[WHAT TO DO]
Below is a listing from which only part is wanted; return exactly the lines from the one with "be the case" up to and including the one with "expansion. Fukuma, Matsuma".

[SUPPLIED RECORDS]

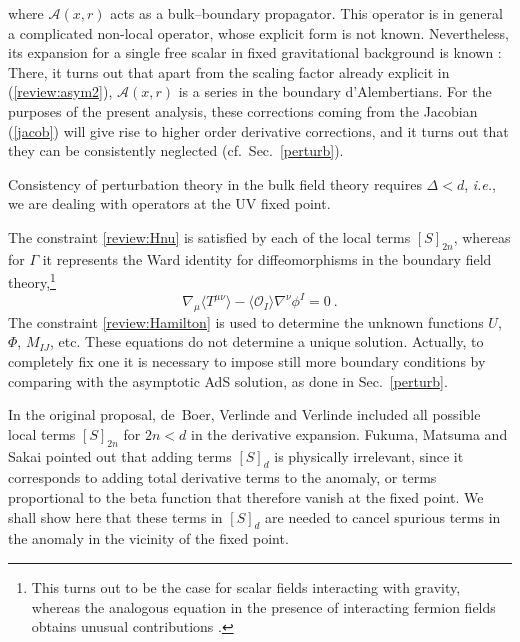 \documentclass[a4paper,12pt]{article}
\begin{document}
where $\mathcal{A}(x,r)$ acts as a bulk--boundary propagator. 
This operator is in general a complicated non-local operator, 
whose explicit form is not known. Nevertheless, its expansion for 
a single free scalar in fixed gravitational background is known 
\cite{deHaro00a}:
There, it turns out that apart from the scaling factor already explicit in 
(\ref{review:asym2}), $\mathcal{A}(x,r)$ is a 
series in the boundary d'Alembertians.
For the purposes of the present analysis, these corrections coming 
from the Jacobian (\ref{jacob}) will give rise to 
higher order derivative corrections, and it turns out that they can be 
consistently neglected (cf.~Sec.~\ref{perturb}).

Consistency of perturbation theory in the bulk field theory requires
$\Delta<d$, \emph{i.e.}, we are dealing with operators at the UV fixed
point. 


The constraint \eqref{review:Hnu} is satisfied by each of the local
terms $[S]_{2n}$, whereas for $\Gamma$ it represents the Ward identity
for diffeomorphisms in the boundary field theory,\footnote{This turns out to 
be the case for scalar fields interacting with gravity, whereas the analogous
equation in the presence of interacting fermion fields obtains unusual
contributions \cite{Kalkkinen00}.}
\begin{equation}
\label{review:Ward}
  \nabla_\mu \langle T^{\mu\nu}\rangle - \langle \mathcal{O}_I \rangle
  \nabla^\nu \phi^I =0~.
\end{equation}
The constraint \eqref{review:Hamilton} is used to determine the
unknown functions $U$, $\Phi$, $M_{IJ}$, etc. These equations do not 
determine a unique solution. 
Actually, to completely fix one 
it is necessary to impose still more boundary conditions 
by comparing with the asymptotic AdS solution, as done in Sec.~\ref{perturb}. 



In the original proposal, de~Boer, Verlinde and Verlinde included all
possible local terms $[S]_{2n}$ for $2n<d$ in the derivative
expansion. Fukuma, Matsuma and Sakai \cite{Fukuma00a} pointed out that
adding terms $[S]_d$ is physically irrelevant, since
it corresponds to adding total derivative terms to the anomaly, or terms
proportional to the beta function that therefore vanish at the fixed point. 
We shall show here that these terms in 
$[S]_d$ are needed to cancel spurious terms in the anomaly in the 
vicinity of the fixed point. 
\end{document}
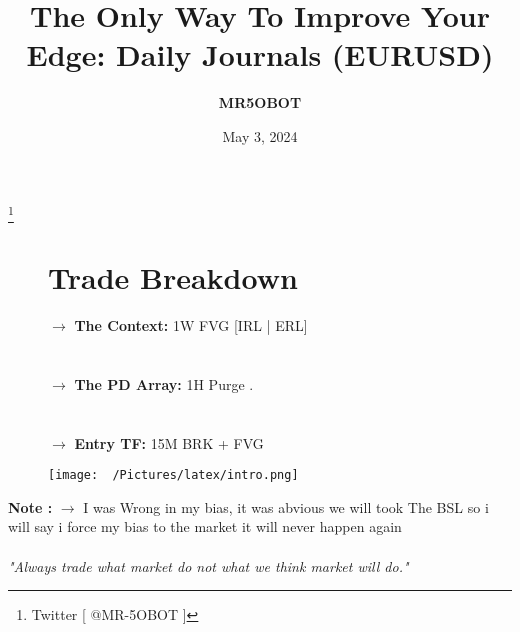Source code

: \documentclass{article}
\title{The Only Way To Improve Your Edge: Daily Journals (EURUSD)}
\author{\textbf{MR5OBOT}}
\date{May 3, 2024}
\begin{document}
\maketitle


\renewcommand{\thefootnote}{}
\footnote{Twitter [ @MR-5OBOT ]}

\renewcommand{\arraystretch}{1.5} %
\setlength{\tabcolsep}{10pt} %



\begin{figure}[h!]
\begin{minipage}{0.7\textwidth}
\section*{Trade Breakdown}
\vspace{0.3cm}

$\rightarrow$ \textbf{The Context:}  1W FVG [IRL | ERL]  \\\\\\
$\rightarrow$ \textbf{The PD Array:} 1H Purge .  \\\\\\
$\rightarrow$ \textbf{Entry TF:} 15M BRK + FVG
\vspace{0.8cm}
\end{minipage}
\hfill
\begin{minipage}{0.35\textwidth}
  \texttt{[image: ~/Pictures/latex/intro.png]}
  \label{fig:image}
\end{minipage}
\end{figure}

\vspace{1cm}

\begin{center}
\begin{mdframed}[style=MyQuoteFrame]
  \textbf{Note :} $\rightarrow$ I was Wrong in my bias, it was abvious we will took The BSL so i will say i force my bias to the market it will never happen again \\\\
\noindent  \textit{"Always trade what market do not what we think market will do."}
\end{mdframed}
\end{center}
\end{document}
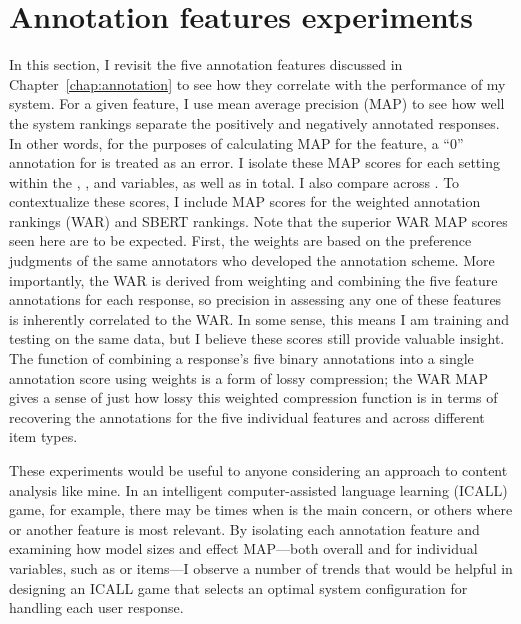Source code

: \section{Annotation features experiments}
\label{sec:exp-annotations}
In this section, I revisit the five annotation features discussed in Chapter~\ref{chap:annotation} to see how they correlate with the performance of my system. For a given feature, I use mean average precision (MAP) to see how well the system rankings separate the positively and negatively annotated responses. In other words, for the purposes of  calculating MAP for the  feature, a ``0'' annotation for  is treated as an error. I isolate these MAP scores for each setting within the , , and  variables, as well as in total. I also compare across . To contextualize these scores, I include MAP scores for the weighted annotation rankings (WAR) and SBERT rankings. Note that the superior WAR MAP scores seen here are to be expected. First, the weights are based on the preference judgments of the same annotators who developed the annotation scheme. More importantly, the WAR is derived from weighting and combining the five feature annotations for each response, so precision in assessing any one of these features is inherently correlated to the WAR. In some sense, this means I am training and testing on the same data, but I believe these scores still provide valuable insight. The function of combining a response's five binary annotations into a single annotation score using weights is a form of lossy compression; the WAR MAP gives a sense of just how lossy this weighted compression function is in terms of recovering the annotations for the five individual features and across different item types. 

These experiments would be useful to anyone considering an approach to content analysis like mine. In an intelligent computer-assisted language learning (ICALL) game, for example, there may be times when  is the main concern, or others where  or another feature is most relevant. By isolating each annotation feature and examining how model sizes and  effect MAP---both overall and for individual variables, such as  or  items---I observe a number of trends that would be helpful in designing an ICALL game that selects an optimal system configuration for handling each user response.

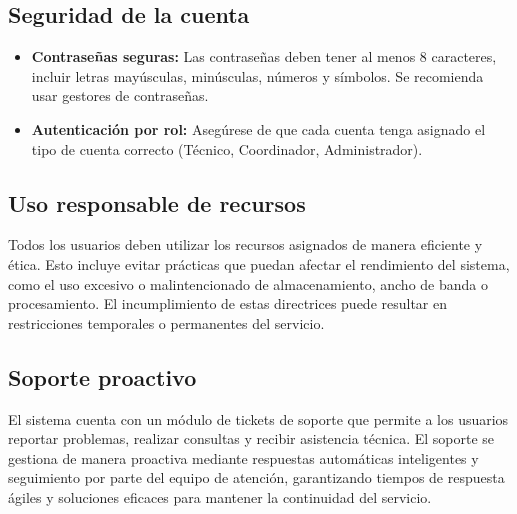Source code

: \subsection{Seguridad de la cuenta}


\begin{itemize}
    \item \textbf{Contraseñas seguras:}  Las contraseñas deben tener al menos 8 caracteres, incluir letras mayúsculas, minúsculas, números y símbolos. Se recomienda usar gestores de contraseñas.
\end{itemize}

\begin{itemize}
    \item \textbf{Autenticación por rol:} Asegúrese de que cada cuenta tenga asignado el tipo de cuenta correcto (Técnico, Coordinador, Administrador).
\end{itemize}


\subsection{Uso responsable de recursos}

Todos los usuarios deben utilizar los recursos asignados de manera eficiente y ética. Esto incluye evitar prácticas que puedan afectar el rendimiento del sistema, como el uso excesivo o malintencionado de almacenamiento, ancho de banda o procesamiento. El incumplimiento de estas directrices puede resultar en restricciones temporales o permanentes del servicio.

\subsection{Soporte proactivo}
El sistema cuenta con un módulo de tickets de soporte que permite a los usuarios reportar problemas, realizar consultas y recibir asistencia técnica. El soporte se gestiona de manera proactiva mediante respuestas automáticas inteligentes y seguimiento por parte del equipo de atención, garantizando tiempos de respuesta ágiles y soluciones eficaces para mantener la continuidad del servicio.

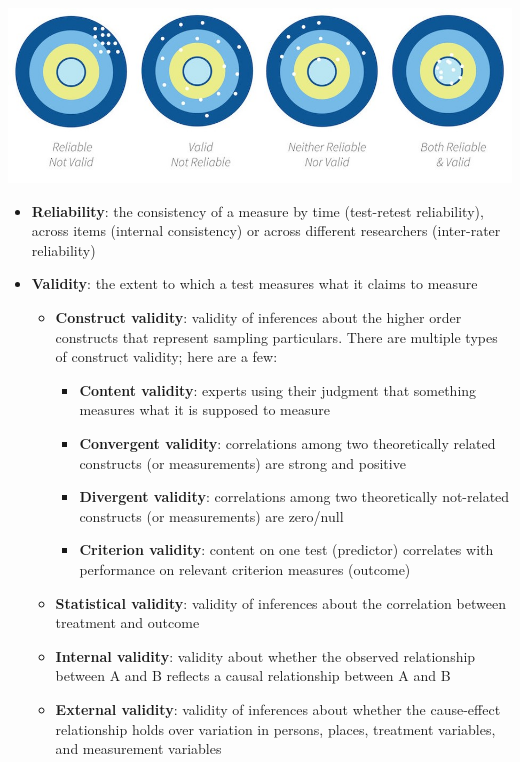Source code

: \documentclass[
]{book}
\providecommand{\tightlist}{%
  \setlength{\itemsep}{0pt}\setlength{\parskip}{0pt}}
\begin{document}
\includegraphics{images/01-intro/reliability-validity.jpg}

\begin{itemize}
\item
  \textbf{Reliability}: the consistency of a measure by time (test-retest reliability), across items (internal consistency) or across different researchers (inter-rater reliability)
\item
  \textbf{Validity}: the extent to which a test measures what it claims to measure

  \begin{itemize}
  \item
    \textbf{Construct validity}: validity of inferences about the higher order constructs that represent sampling particulars. There are multiple types of construct validity; here are a few:

    \begin{itemize}
    \tightlist
    \item
      \textbf{Content validity}: experts using their judgment that something measures what it is supposed to measure
    \item
      \textbf{Convergent validity}: correlations among two theoretically related constructs (or measurements) are strong and positive
    \item
      \textbf{Divergent validity}: correlations among two theoretically not-related constructs (or measurements) are zero/null
    \item
      \textbf{Criterion validity}: content on one test (predictor) correlates with performance on relevant criterion measures (outcome)
    \end{itemize}
  \item
    \textbf{Statistical validity}: validity of inferences about the correlation between treatment and outcome
  \item
    \textbf{Internal validity}: validity about whether the observed relationship between A and B reflects a causal relationship between A and B
  \item
    \textbf{External validity}: validity of inferences about whether the cause-effect relationship holds over variation in persons, places, treatment variables, and measurement variables
  \end{itemize}
\end{itemize}
\end{document}

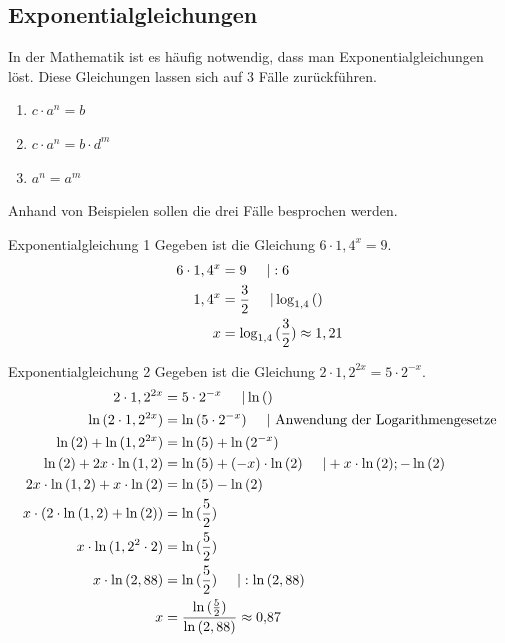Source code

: \subsection{Exponentialgleichungen}
In der Mathematik ist es häufig notwendig, dass man Exponentialgleichungen löst. Diese Gleichungen lassen sich auf 3 Fälle zurückführen. 
\begin{enumerate}
    \item $c\cdot a^n = b $ 
    \item $c\cdot a^n = b\cdot d^m$
    \item $a^n=a^m$
\end{enumerate}
Anhand von Beispielen sollen die drei Fälle besprochen werden.
\begin{bsp}{Exponentialgleichung 1}{}
Gegeben ist die Gleichung $6\cdot 1,4^x = 9$.
\begin{equation*}
    \begin{split}
        6\cdot 1,4^x &= 9 \hspace{0.5cm} | : 6\\
        1,4^x&= \dfrac{3}{2} \hspace{0.5cm} | \log_{1,4}{()}\\
        x&= \log_{1,4}{(\frac{3}{2})} \approx 1,21
    \end{split}
\end{equation*}
\end{bsp}
\begin{bsp}{Exponentialgleichung 2}{}
Gegeben ist die Gleichung $2\cdot 1,2^{2x} = 5\cdot 2^{-x}$.
\begin{equation*}
    \begin{split}
        2\cdot 1,2^{2x} &= 5\cdot 2^{-x} \hspace{0.5cm} | \ln{()}\\
        \ln{(2\cdot 1,2^{2x})} &= \ln{(5\cdot 2^{-x})} \hspace{0.5cm}| \text{ Anwendung der Logarithmengesetze}\\
        \ln{(2)} + \ln{(1,2^{2x})} &= \ln{(5)} + \ln{(2^{-x})}\\
        \ln{(2)} + 2x\cdot \ln{(1,2)} &= \ln{(5)} +(-x) \cdot \ln{(2)} \hspace{0.5cm} | + x \cdot \ln{(2)}; -\ln{(2)}\\
          2x\cdot \ln{(1,2)} + x \cdot \ln{(2)} &= \ln{(5)} -\ln{(2)}\\
          x\cdot \left(2\cdot \ln{(1,2)} + \ln{(2)} \right) &= \ln{(\frac{5}{2})}\\
          x\cdot \ln{(1,2^2 \cdot 2)}&= \ln{(\frac{5}{2})}\\
           x\cdot \ln{(2,88)}&= \ln{(\frac{5}{2})}\hspace{0.5cm}| :\ln{(2,88)}\\
           x&= \dfrac{\ln{(\frac{5}{2})}}{\ln{(2,88)}} \approx 0{,}87
    \end{split}
\end{equation*}
\end{bsp}

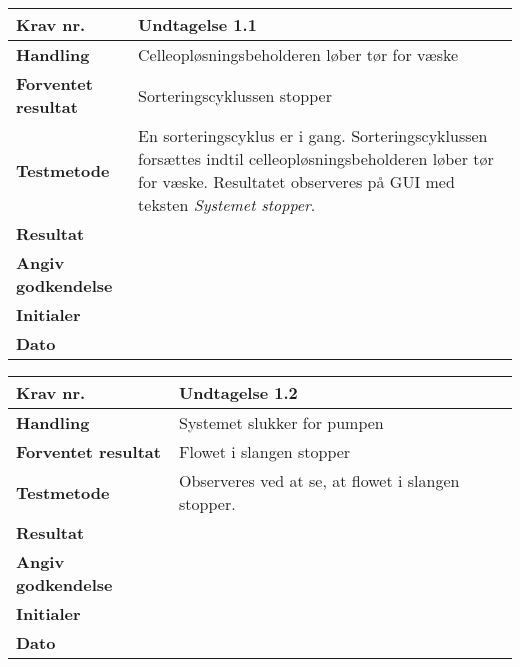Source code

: \begin{center}
		\begin{longtable}{ | m{4cm}| m{8.5cm}|} 
			\hline
			\textbf{Krav nr.} & Undtagelse 1.1  \\ 
			\hline
			\textbf{Handling} & Celleopløsningsbeholderen løber tør for væske   \\
			\hline
			\textbf{Forventet resultat} & Sorteringscyklussen stopper \\
			\hline
			\textbf{Testmetode}  & En sorteringscyklus er i gang. Sorteringscyklussen forsættes indtil celleopløsningsbeholderen løber tør for væske. Resultatet observeres på GUI med teksten \textit{Systemet stopper}.  \\
			\hline
			\textbf{Resultat}  &    \\
			\hline
			\textbf{Angiv godkendelse} &     \\
			\hline
			\textbf{Initialer} &     \\
			\hline
			\textbf{Dato} &    \\
			\hline
		\end{longtable}
	\end{center}
	
\newpage	
			
	\begin{center}
		\begin{longtable}{ | m{4cm}| m{8.5cm}|} 
			\hline
			\textbf{Krav nr.} & Undtagelse 1.2  \\ 
			\hline
			\textbf{Handling} & Systemet slukker for pumpen   \\
			\hline
			\textbf{Forventet resultat} & Flowet i slangen stopper \\
			\hline
			\textbf{Testmetode}  & Observeres ved at se, at flowet i slangen stopper. \\
			\hline
			\textbf{Resultat}  &    \\
			\hline
			\textbf{Angiv godkendelse} &     \\
			\hline
			\textbf{Initialer} &     \\
			\hline
			\textbf{Dato} &    \\
			\hline
		\end{longtable}
	\end{center}
			

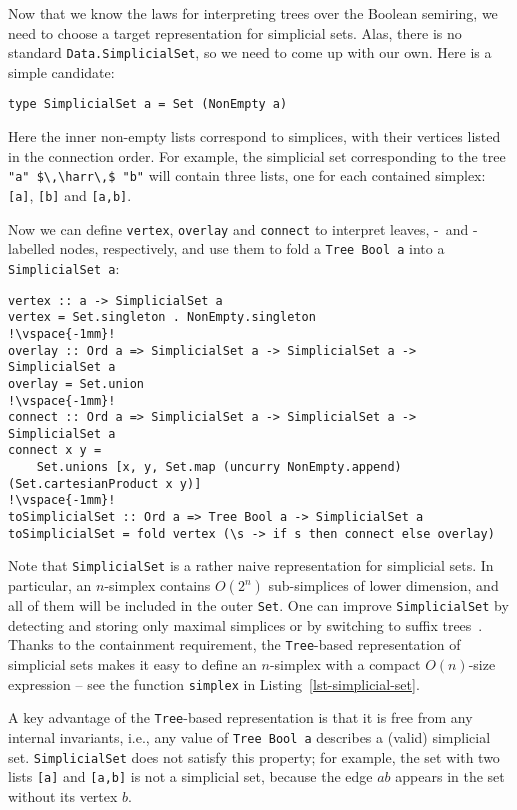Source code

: \documentclass[crc,english]{programming}
\newcommand{\code}[1]{\lstinline[mathescape]|#1|}
\newcommand{\hcode}[1]{{\color{darkblue} \lstinline[keywordstyle={}]|#1|}} %
\newcommand{\harr}{\,\text{\color{darkblue} $\rightarrow$}\,}
\newcommand{\zero}{\raisebox{-0.2mm}{\textcircled{\textsf{0}}}\xspace}
\newcommand{\one}{\raisebox{-0.2mm}{\textcircled{\textsf{\hspace{-0.2mm}1}}}\xspace}
\begin{document}
\noindent
Now that we know the laws for interpreting trees over the Boolean semiring, we
need to choose a target representation for simplicial sets. Alas, there is no
standard \code{Data.SimplicialS}\code{et}, so we need to come up with our own.
Here is a simple candidate:

\begin{lstlisting}
type SimplicialSet a = Set (NonEmpty a)
\end{lstlisting}

\noindent
Here the inner non-empty lists correspond to simplices, with their vertices
listed in the connection order. For example, the simplicial set corresponding to
the tree \code{"a" $\,\harr\,$ "b"} will contain three lists, one for each
contained simplex: \code{[a]}, \code{[b]} and \code{[a,b]}.

Now we can define \hcode{vertex}, \hcode{overlay} and \hcode{connect} to
interpret leaves, \zero-~and \one-labelled nodes, respectively, and
use them to fold a \hcode{Tree Bool a} into a \hcode{SimplicialSet a}:

\begin{lstlisting}
vertex :: a -> SimplicialSet a
vertex = Set.singleton . NonEmpty.singleton
!\vspace{-1mm}!
overlay :: Ord a => SimplicialSet a -> SimplicialSet a -> SimplicialSet a
overlay = Set.union
!\vspace{-1mm}!
connect :: Ord a => SimplicialSet a -> SimplicialSet a -> SimplicialSet a
connect x y =
    Set.unions [x, y, Set.map (uncurry NonEmpty.append) (Set.cartesianProduct x y)]
!\vspace{-1mm}!
toSimplicialSet :: Ord a => Tree Bool a -> SimplicialSet a
toSimplicialSet = fold vertex (\s -> if s then connect else overlay)
\end{lstlisting}

\noindent
Note that \hcode{SimplicialSet} is a rather naive representation for simplicial
sets. In particular, an $n$-simplex contains $O(2^n)$ sub-simplices of
lower dimension, and all of them will be included in the outer \hcode{Set}. One
can improve \hcode{SimplicialSet} by detecting and storing only maximal
simplices or by switching to suffix trees~\cite{weiner_suffix_trees}. Thanks to
the containment requirement, the \hcode{Tree}-based representation of simplicial
sets makes it easy to define an $n$-simplex with a compact $O(n)$-size
expression -- see the function \hcode{simplex} in
Listing~\ref{lst-simplicial-set}.

A key advantage of the \hcode{Tree}-based representation is that it is free from
any internal invariants, i.e., any value of \hcode{Tree Bool a} describes a
(valid) simplicial set. \hcode{SimplicialSet} does not satisfy this property;
for example, the set with two lists \code{[a]} and \code{[a,b]} is not a
simplicial set, because the edge $\textit{ab}$ appears in the set without its
vertex $\textit{b}$.
\end{document}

[RESULT FOR THIS EXERCISE]
be the case for scalar fields interacting with gravity, whereas the analogous
equation in the presence of interacting fermion fields obtains unusual
contributions \cite{Kalkkinen00}.}
\begin{equation}
\label{review:Ward}
  \nabla_\mu \langle T^{\mu\nu}\rangle - \langle \mathcal{O}_I \rangle
  \nabla^\nu \phi^I =0~.
\end{equation}
The constraint \eqref{review:Hamilton} is used to determine the
unknown functions $U$, $\Phi$, $M_{IJ}$, etc. These equations do not 
determine a unique solution. 
Actually, to completely fix one 
it is necessary to impose still more boundary conditions 
by comparing with the asymptotic AdS solution, as done in Sec.~\ref{perturb}. 



In the original proposal, de~Boer, Verlinde and Verlinde included all
possible local terms $[S]_{2n}$ for $2n<d$ in the derivative
expansion. Fukuma, Matsuma and Sakai \cite{Fukuma00a} pointed out that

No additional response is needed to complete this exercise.